My personal website requirements led me to WordPress, the PHP language, its MySQL database and the six months of my life I spent customizing my blog and forum. If you lived within a few blocks of me during that time, you may have heard me often spouting expletive deleteds due to my continued frustrations with PHP (which I agree is the second worst programming language in the world – the worst one is obvious if you remember Job Control Language (JCL). Do watch this great talk on The Worst Programming Language Ever by Mark Rendle)

But now I’ve got two technologies to take on that are new for me:

1: The SQLite database was first designed in 2000. Since then, it has become the most widely deployed and used database engine in the world.
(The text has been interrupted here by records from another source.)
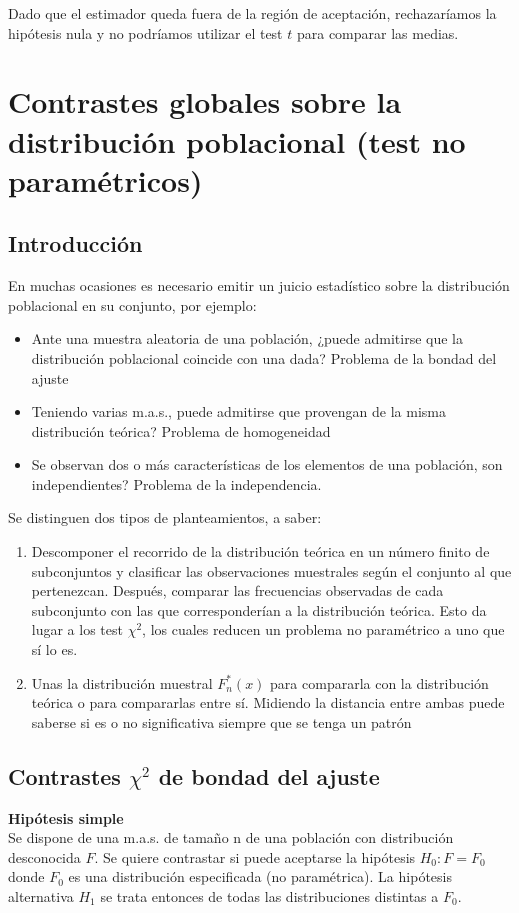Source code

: \documentclass[a4paper,12pt]{article}
\begin{document}
    Dado que el estimador queda fuera de la región de aceptación, rechazaríamos la hipótesis nula y no podríamos utilizar el test $t$ para comparar las medias.
   

\section{Contrastes globales sobre la distribución poblacional (test no paramétricos)}

\subsection{Introducción}
En muchas ocasiones es necesario emitir un juicio estadístico sobre la distribución poblacional en su conjunto, por ejemplo:
\begin{itemize}
\item Ante una muestra aleatoria de una población, ¿puede admitirse que la distribución poblacional coincide con una dada? Problema de la bondad del ajuste
\item Teniendo varias m.a.s., puede admitirse que provengan de la misma distribución teórica? Problema de homogeneidad
\item Se observan dos o más características de los elementos de una población, son independientes? Problema de la independencia.
\end{itemize}

Se distinguen dos tipos de planteamientos, a saber:
\begin{enumerate}
\item Descomponer el recorrido de la distribución teórica en un número finito de subconjuntos y clasificar las observaciones muestrales según el conjunto al que pertenezcan. Después, comparar las frecuencias observadas de cada subconjunto con las que corresponderían a la distribución teórica. Esto da lugar a los test $\chi^2$, los cuales reducen un problema no paramétrico a uno que sí lo es.
\item Unas la distribución muestral $F^*_n(x)$ para compararla con la distribución teórica o para compararlas entre sí. Midiendo la distancia entre ambas puede saberse si es o no significativa siempre que se tenga un patrón
\end{enumerate}

\subsection{Contrastes $\chi^2$ de bondad del ajuste}
\textbf{Hipótesis simple} \\
Se dispone de una m.a.s. de tamaño n de una población con distribución desconocida $F$. Se quiere contrastar si puede aceptarse la hipótesis $H_0 : F = F_0$ donde $F_0$ es una distribución especificada (no paramétrica). La hipótesis alternativa $H_1$ se trata entonces de todas las distribuciones distintas a $F_0$.
\end{document}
Billions of copies exist because it is in just about everything you use. One major genealogy software package uses it, that being RootsMagic. And it is my choice for Behold’s database, primarily due to its speed, size and universality.

SQLite

2: Delphi’s new FireDAC framework. This allows high-level and universal access to SQLite or any database. It is like the middleware that gets Delphi to play nice with SQLite.

image

I’m learning these as we speak. A couple of months intensive work of implementation and I should gain a fairly extensive knowledge in both.

After that, I’ll have more learning coming, including JSON, API’s, Windows 10,…

So don’t ever think any programmer knows everything about programming. Knowledge grows old fast. And new technologies rise faster than Spring flowers.

This continual learning is what makes programming so much of a challenge … and so much fun.